- Work request
Copy the entries that appear below in full, leaving out any picture among them.

- Data listing
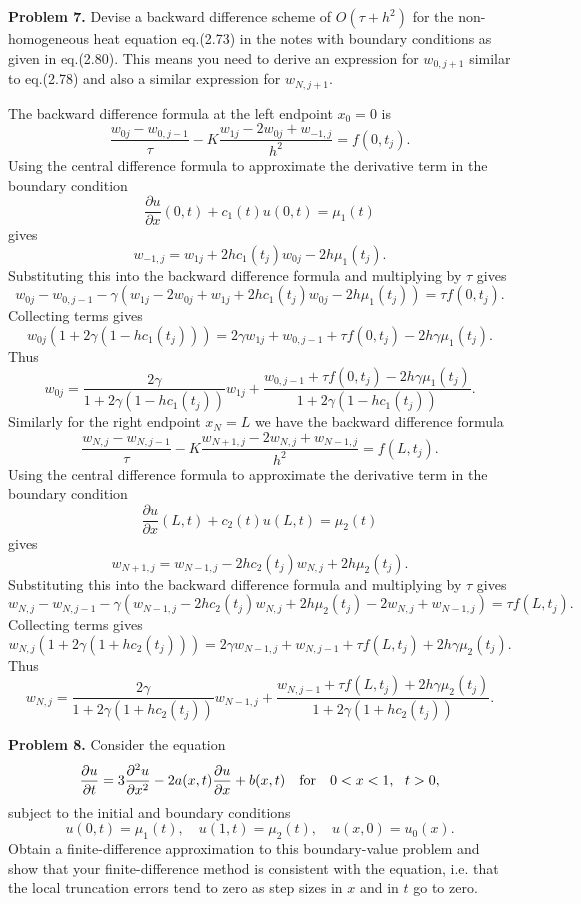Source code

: \documentclass[10pt]{article}
\def\pr{{\partial}}
\begin{document}




\vskip 0.5cm
\noindent
{\bf Problem 7.}
Devise a backward difference scheme of $O(\tau+h^2)$ for the non-homogeneous heat
equation eq.(2.73) in the notes with boundary conditions as given in eq.(2.80). This means
you need to derive an expression for $w_{0,j+1}$ similar to eq.(2.78) and also a similar
expression for $w_{N,j+1}$.


\vskip 0.5cm 
The backward difference formula at the left endpoint $x_0=0$ is
\[
\frac{w_{0j}-w_{0,j-1}}{\tau}-K\frac{w_{1j}-2w_{0j}+w_{-1,j}}{h^2}=f(0,t_j).
\]
Using the central difference formula to approximate the derivative term in the boundary condition
\[
\frac{\pr u}{\pr x}(0,t)+c_{1}(t)u(0,t)=\mu_{1}(t)
\]
gives
\[w_{-1,j}=w_{1j}+2hc_1(t_j)w_{0j}-2h\mu_1(t_j).
\]
Substituting this into the backward difference formula and multiplying by $\tau$ gives
\[
w_{0j}-w_{0,j-1}-\gamma\left(w_{1j}-2w_{0j}+w_{1j}+2hc_1(t_j)w_{0j}-2h\mu_1(t_j)\right)=\tau f(0,t_j).
\]
Collecting terms gives
\[
w_{0j}\left(1+2\gamma(1-hc_1(t_j))\right)=2\gamma w_{1j}+w_{0,j-1}+\tau f(0,t_j)-2h\gamma\mu_1(t_j).
\]
Thus
\[
w_{0j} = \frac{2\gamma}{1+2\gamma(1-hc_1(t_j))} w_{1j}
+\frac{w_{0,j-1}+\tau f(0,t_j)-2h\gamma\mu_1(t_j)}{1+2\gamma(1-hc_1(t_j))}.
\]
Similarly for the right endpoint $x_N=L$ we have the backward difference formula
\[
\frac{w_{N,j}-w_{N,j-1}}{\tau}-K\frac{w_{N+1,j}-2w_{N,j}+w_{N-1,j}}{h^2}=f(L,t_j).
\]
Using the central difference formula to approximate the derivative term in the boundary condition
\[
\frac{\pr u}{\pr x}(L,t)+c_{2}(t)u(L,t)=\mu_{2}(t)
\]
gives
\[w_{N+1,j}=w_{N-1,j}-2hc_2(t_j)w_{N,j}+2h\mu_2(t_j).
\]
Substituting this into the backward difference formula and multiplying by $\tau$ gives
\[
w_{N,j}-w_{N,j-1}-\gamma\left(w_{N-1,j}-2hc_2(t_j)w_{N,j}+2h\mu_2(t_j)-2w_{N,j}+w_{N-1,j}\right)=\tau f(L,t_j).
\]
Collecting terms gives
\[
w_{N,j}\left(1+2\gamma(1+hc_2(t_j))\right)=2\gamma w_{N-1,j}+w_{N,j-1}+\tau f(L,t_j)+2h\gamma\mu_2(t_j).
\]
Thus
\[
w_{N,j} = \frac{2\gamma}{1+2\gamma(1+hc_2(t_j))} w_{N-1,j}
+\frac{w_{N,j-1}+\tau f(L,t_j)+2h\gamma\mu_2(t_j)}{1+2\gamma(1+hc_2(t_j))}.
\]



\vskip 0.5cm
\noindent
{\bf Problem 8.}
Consider the equation
\[
\frac{\partial u}{\partial t}=3\frac{\partial^{2}u}{\partial x^{2}}-
2a(x,t)\frac{\partial u}{\partial x}+b(x,t) \quad \hbox{for} \quad
0<x<1, \ \ t > 0,
\]
subject to the initial and boundary conditions
\[
u(0,t)=\mu_{1}(t), \quad u(1, t)=\mu_{2}(t),
\quad u(x, 0)=u_{0}(x) .
\]
Obtain a finite-difference approximation to this boundary-value
problem and show that your finite-difference method is consistent
with the equation, i.e. that the local truncation errors tend to
zero as step sizes in $x$ and in $t$ go to zero.
\end{document}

- Solution
Source code

: \documentclass[10pt]{article}
\def\pr{{\partial}}
\begin{document}




\vskip 0.5cm
\noindent
{\bf Problem 7.}
Devise a backward difference scheme of $O(\tau+h^2)$ for the non-homogeneous heat
equation eq.(2.73) in the notes with boundary conditions as given in eq.(2.80). This means
you need to derive an expression for $w_{0,j+1}$ similar to eq.(2.78) and also a similar
expression for $w_{N,j+1}$.


\vskip 0.5cm 
The backward difference formula at the left endpoint $x_0=0$ is
\[
\frac{w_{0j}-w_{0,j-1}}{\tau}-K\frac{w_{1j}-2w_{0j}+w_{-1,j}}{h^2}=f(0,t_j).
\]
Using the central difference formula to approximate the derivative term in the boundary condition
\[
\frac{\pr u}{\pr x}(0,t)+c_{1}(t)u(0,t)=\mu_{1}(t)
\]
gives
\[w_{-1,j}=w_{1j}+2hc_1(t_j)w_{0j}-2h\mu_1(t_j).
\]
Substituting this into the backward difference formula and multiplying by $\tau$ gives
\[
w_{0j}-w_{0,j-1}-\gamma\left(w_{1j}-2w_{0j}+w_{1j}+2hc_1(t_j)w_{0j}-2h\mu_1(t_j)\right)=\tau f(0,t_j).
\]
Collecting terms gives
\[
w_{0j}\left(1+2\gamma(1-hc_1(t_j))\right)=2\gamma w_{1j}+w_{0,j-1}+\tau f(0,t_j)-2h\gamma\mu_1(t_j).
\]
Thus
\[
w_{0j} = \frac{2\gamma}{1+2\gamma(1-hc_1(t_j))} w_{1j}
+\frac{w_{0,j-1}+\tau f(0,t_j)-2h\gamma\mu_1(t_j)}{1+2\gamma(1-hc_1(t_j))}.
\]
Similarly for the right endpoint $x_N=L$ we have the backward difference formula
\[
\frac{w_{N,j}-w_{N,j-1}}{\tau}-K\frac{w_{N+1,j}-2w_{N,j}+w_{N-1,j}}{h^2}=f(L,t_j).
\]
Using the central difference formula to approximate the derivative term in the boundary condition
\[
\frac{\pr u}{\pr x}(L,t)+c_{2}(t)u(L,t)=\mu_{2}(t)
\]
gives
\[w_{N+1,j}=w_{N-1,j}-2hc_2(t_j)w_{N,j}+2h\mu_2(t_j).
\]
Substituting this into the backward difference formula and multiplying by $\tau$ gives
\[
w_{N,j}-w_{N,j-1}-\gamma\left(w_{N-1,j}-2hc_2(t_j)w_{N,j}+2h\mu_2(t_j)-2w_{N,j}+w_{N-1,j}\right)=\tau f(L,t_j).
\]
Collecting terms gives
\[
w_{N,j}\left(1+2\gamma(1+hc_2(t_j))\right)=2\gamma w_{N-1,j}+w_{N,j-1}+\tau f(L,t_j)+2h\gamma\mu_2(t_j).
\]
Thus
\[
w_{N,j} = \frac{2\gamma}{1+2\gamma(1+hc_2(t_j))} w_{N-1,j}
+\frac{w_{N,j-1}+\tau f(L,t_j)+2h\gamma\mu_2(t_j)}{1+2\gamma(1+hc_2(t_j))}.
\]



\vskip 0.5cm
\noindent
{\bf Problem 8.}
Consider the equation
\[
\frac{\partial u}{\partial t}=3\frac{\partial^{2}u}{\partial x^{2}}-
2a(x,t)\frac{\partial u}{\partial x}+b(x,t) \quad \hbox{for} \quad
0<x<1, \ \ t > 0,
\]
subject to the initial and boundary conditions
\[
u(0,t)=\mu_{1}(t), \quad u(1, t)=\mu_{2}(t),
\quad u(x, 0)=u_{0}(x) .
\]
Obtain a finite-difference approximation to this boundary-value
problem and show that your finite-difference method is consistent
with the equation, i.e. that the local truncation errors tend to
zero as step sizes in $x$ and in $t$ go to zero.
\end{document}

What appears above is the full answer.